Migrazione circolare: le serre di Seny, un sopravvissuto

28 Ago 2019 - Emmanuela Banfo - Emmanuela Banfo

Viene chiamata “migrazione circolare” e si propone di aiutare i migranti, che vogliono rientrare nel loro Paese, a riuscire  a farlo dopo aver imparato un mestiere da portarsi dietro e, magari, da insegnare ai connazionali. Seny Diallo, senegalese di 27 anni, lo sta sperimentando sulla sua pelle: abita a Tambacounda e coordina uno dei progetti che consiste nella gestione di serre per la coltivazione di verdure. Al momento sono tre, uno in Gambia e due in Senegal, ma il suo obiettivo è di estenderli coinvolgendo ben più delle sette persone che lavorano con lui.

Raccontata così la sua storia, per quanto significativa di una gioventù che vuole cambiare in meglio il proprio destino, non ha nulla di speciale. Speciale è, invece, che Seny è uno dei sopravvissuti ai barconi della morte del Mediterraneo. “Sono partito da solo – racconta in un italiano quasi perfetto –. Non sapevo dei rischi, volevo soltanto cercare un lavoro per poter aiutare la mia famiglia”. Single, ma “quasi fidanzato” – aggiunge –, vive con i genitori, quattro fratelli, che studiano, e due sorelle, sposate.

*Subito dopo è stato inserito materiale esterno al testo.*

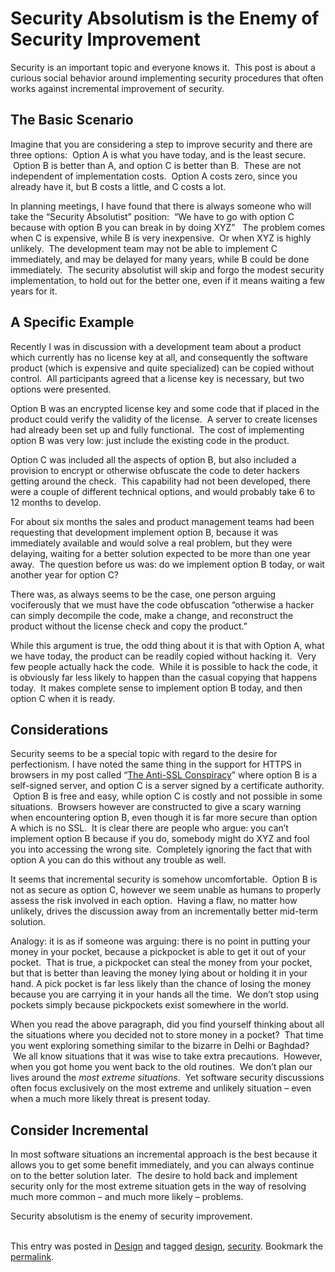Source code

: #  Security Absolutism is the Enemy of Security Improvement

Security is an important topic and everyone knows it.  This post is about a curious social behavior around implementing security procedures that often works against incremental improvement of security.

## The Basic Scenario

Imagine that you are considering a step to improve security and there are three options:  Option A is what you have today, and is the least secure.  Option B is better than A, and option C is better than B.  These are not independent of implementation costs.  Option A costs zero, since you already have it, but B costs a little, and C costs a lot.  

In planning meetings, I have found that there is always someone who will take the “Security Absolutist” position:  “We have to go with option C because with option B you can break in by doing XYZ”   The problem comes when C is expensive, while B is very inexpensive.  Or when XYZ is highly unlikely.  The development team may not be able to implement C immediately, and may be delayed for many years, while B could be done immediately.  The security absolutist will skip and forgo the modest security implementation, to hold out for the better one, even if it means waiting a few years for it.

## A Specific Example

Recently I was in discussion with a development team about a product which currently has no license key at all, and consequently the software product (which is expensive and quite specialized) can be copied without control.  All participants agreed that a license key is necessary, but two options were presented.  

Option B was an encrypted license key and some code that if placed in the product could verify the validity of the license.  A server to create licenses had already been set up and fully functional.  The cost of implementing option B was very low: just include the existing code in the product. 

Option C was included all the aspects of option B, but also included a provision to encrypt or otherwise obfuscate the code to deter hackers getting around the check.  This capability had not been developed, there were a couple of different technical options, and would probably take 6 to 12 months to develop.  

For about six months the sales and product management teams had been requesting that development implement option B, because it was immediately available and would solve a real problem, but they were delaying, waiting for a better solution expected to be more than one year away.  The question before us was: do we implement option B today, or wait another year for option C?  

There was, as always seems to be the case, one person arguing vociferously that we must have the code obfuscation “otherwise a hacker can simply decompile the code, make a change, and reconstruct the product without the license check and copy the product.”  

While this argument is true, the odd thing about it is that with Option A, what we have today, the product can be readily copied without hacking it.  Very few people actually hack the code.  While it is possible to hack the code, it is obviously far less likely to happen than the casual copying that happens today.  It makes complete sense to implement option B today, and then option C when it is ready.

## Considerations

Security seems to be a special topic with regard to the desire for perfectionism. I have noted the same thing in the support for HTTPS in browsers in my post called “[The Anti-SSL Conspiracy](http://social-biz.org/2011/10/16/the-anti-ssl-conspiracy/)” where option B is a self-signed server, and option C is a server signed by a certificate authority.  Option B is free and easy, while option C is costly and not possible in some situations.  Browsers however are constructed to give a scary warning when encountering option B, even though it is far more secure than option A which is no SSL.  It is clear there are people who argue: you can’t implement option B because if you do, somebody might do XYZ and fool you into accessing the wrong site.  Completely ignoring the fact that with option A you can do this without any trouble as well. 

It seems that incremental security is somehow uncomfortable.  Option B is not as secure as option C, however we seem unable as humans to properly assess the risk involved in each option.  Having a flaw, no matter how unlikely, drives the discussion away from an incrementally better mid-term solution.  

Analogy: it is as if someone was arguing: there is no point in putting your money in your pocket, because a pickpocket is able to get it out of your pocket.  That is true, a pickpocket can steal the money from your pocket, but that is better than leaving the money lying about or holding it in your hand. A pick pocket is far less likely than the chance of losing the money because you are carrying it in your hands all the time.  We don’t stop using pockets simply because pickpockets exist somewhere in the world.  

When you read the above paragraph, did you find yourself thinking about all the situations where you decided not to store money in a pocket?  That time you went exploring something similar to the bizarre in Delhi or Baghdad?  We all know situations that it was wise to take extra precautions.  However, when you got home you went back to the old routines.  We don’t plan our lives around the _most extreme situations_.  Yet software security discussions often focus exclusively on the most extreme and unlikely situation – even when a much more likely threat is present today.

## Consider Incremental

In most software situations an incremental approach is the best because it allows you to get some benefit immediately, and you can always continue on to the better solution later.  The desire to hold back and implement security only for the most extreme situation gets in the way of resolving much more common – and much more likely – problems.  

Security absolutism is the enemy of security improvement.  
 

This entry was posted in [Design](https://agiletribe.purplehillsbooks.com/category/design/) and tagged [design](https://agiletribe.purplehillsbooks.com/tag/design/), [security](https://agiletribe.purplehillsbooks.com/tag/security/). Bookmark the [permalink](https://agiletribe.purplehillsbooks.com/2014/04/09/security-absolutism-is-the-enemy-of-security-improvement/ "Permalink to Security Absolutism is the Enemy of Security Improvement").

Il viaggio, i rischi, l’inizio del futuro
La sua intenzione non era affatto di arrivare in Europa. Aveva un amico Libia e intendeva raggiungerlo per vedere se lì c’erano delle prospettive. Ma dopo aver attraversato il deserto della Mauritania, dove è stato a un passo dalla morte, si aprono le porte dell’inferno. “Sono arrivato dal mio amico, ma il giorno dopo banditi libici lo hanno ucciso”, ricorda Seny  che solo e disperato si rivolge ai trafficanti. “A quel punto volevo tornare a casa, in Senegal, ma loro mi hanno detto che non era possibile e che potevo solo salire su un barcone e andare in Europa. Ho dovuto anche dare loro tutto il denaro che avevo, 400 dinari libici”.

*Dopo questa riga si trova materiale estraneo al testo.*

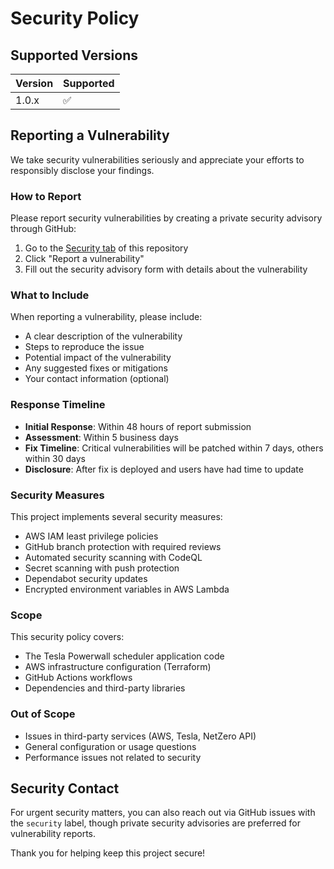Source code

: # Security Policy

## Supported Versions

| Version | Supported          |
| ------- | ------------------ |
| 1.0.x   | ✅ |

## Reporting a Vulnerability

We take security vulnerabilities seriously and appreciate your efforts to responsibly disclose your findings.

### How to Report

Please report security vulnerabilities by creating a private security advisory through GitHub:

1. Go to the [Security tab](https://github.com/vyas0189/powerwall/security) of this repository
2. Click "Report a vulnerability"
3. Fill out the security advisory form with details about the vulnerability

### What to Include

When reporting a vulnerability, please include:

- A clear description of the vulnerability
- Steps to reproduce the issue
- Potential impact of the vulnerability
- Any suggested fixes or mitigations
- Your contact information (optional)

### Response Timeline

- **Initial Response**: Within 48 hours of report submission
- **Assessment**: Within 5 business days
- **Fix Timeline**: Critical vulnerabilities will be patched within 7 days, others within 30 days
- **Disclosure**: After fix is deployed and users have had time to update

### Security Measures

This project implements several security measures:

- AWS IAM least privilege policies
- GitHub branch protection with required reviews
- Automated security scanning with CodeQL
- Secret scanning with push protection
- Dependabot security updates
- Encrypted environment variables in AWS Lambda

### Scope

This security policy covers:

- The Tesla Powerwall scheduler application code
- AWS infrastructure configuration (Terraform)
- GitHub Actions workflows
- Dependencies and third-party libraries

### Out of Scope

- Issues in third-party services (AWS, Tesla, NetZero API)
- General configuration or usage questions
- Performance issues not related to security

## Security Contact

For urgent security matters, you can also reach out via GitHub issues with the `security` label, though private security advisories are preferred for vulnerability reports.

Thank you for helping keep this project secure!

Con lui una settantina i migranti salvati, nell’ottobre del 2013, da una motovedetta italiana. Prima tappa Lampedusa, subito dopo Aidone, nella provincia di Enna, nel centro di accoglienza Don Bosco: “Il mio futuro – afferma Seny – è iniziato in quel momento”. Va a scuola, prende la licenza media e impara così bene e così in fretta la lingua italiana che diventa mediatore culturale nei centri salesiani per i rifugiati, nell’oratorio e social housing di Piazza Armerina.

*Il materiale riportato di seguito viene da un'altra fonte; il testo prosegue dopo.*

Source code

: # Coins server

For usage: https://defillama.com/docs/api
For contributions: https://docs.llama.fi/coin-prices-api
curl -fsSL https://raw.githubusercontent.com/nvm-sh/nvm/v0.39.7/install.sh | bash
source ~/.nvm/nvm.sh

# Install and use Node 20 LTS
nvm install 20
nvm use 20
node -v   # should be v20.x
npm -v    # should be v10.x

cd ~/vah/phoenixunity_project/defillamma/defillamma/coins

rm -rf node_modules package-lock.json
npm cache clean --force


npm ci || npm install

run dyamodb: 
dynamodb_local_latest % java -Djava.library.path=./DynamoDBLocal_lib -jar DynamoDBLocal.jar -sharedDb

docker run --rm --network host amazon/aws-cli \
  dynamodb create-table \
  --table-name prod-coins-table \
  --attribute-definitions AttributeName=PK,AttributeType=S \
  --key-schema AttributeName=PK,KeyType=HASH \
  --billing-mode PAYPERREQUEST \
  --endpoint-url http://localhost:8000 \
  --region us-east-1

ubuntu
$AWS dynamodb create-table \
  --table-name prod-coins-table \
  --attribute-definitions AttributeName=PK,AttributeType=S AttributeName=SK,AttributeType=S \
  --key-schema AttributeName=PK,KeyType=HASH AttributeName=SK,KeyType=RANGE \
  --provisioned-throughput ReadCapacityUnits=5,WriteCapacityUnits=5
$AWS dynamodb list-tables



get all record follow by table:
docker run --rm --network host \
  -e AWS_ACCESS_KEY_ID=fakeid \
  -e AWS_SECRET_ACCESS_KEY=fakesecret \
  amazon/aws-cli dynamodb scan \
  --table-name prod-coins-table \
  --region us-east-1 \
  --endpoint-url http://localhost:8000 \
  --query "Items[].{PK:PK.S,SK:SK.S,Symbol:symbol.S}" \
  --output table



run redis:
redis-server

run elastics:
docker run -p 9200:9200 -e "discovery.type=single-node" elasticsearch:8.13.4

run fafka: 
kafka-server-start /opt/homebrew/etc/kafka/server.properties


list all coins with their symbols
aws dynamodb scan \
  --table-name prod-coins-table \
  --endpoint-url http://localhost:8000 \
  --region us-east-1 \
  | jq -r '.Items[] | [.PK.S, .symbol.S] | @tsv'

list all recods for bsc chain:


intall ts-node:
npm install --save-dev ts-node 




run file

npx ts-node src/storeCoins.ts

Per i senegalesi e contro i pregiudizi
“Mi hanno insegnato un mestiere e sono stato inserito in un progetto che ora porto avanti nel mio Paese. Io non ho mai voluto abbandonare il Senegal. Il mio obiettivo è sempre stato quello di tornare. Qui il problema è la povertà, la mancanza di lavoro, ma anche – ci tiene a sottolineare – la mancanza di libertà. Se un ragazzo cristiano e una ragazza musulmana si vogliono bene e vogliono sposarsi, non possono”.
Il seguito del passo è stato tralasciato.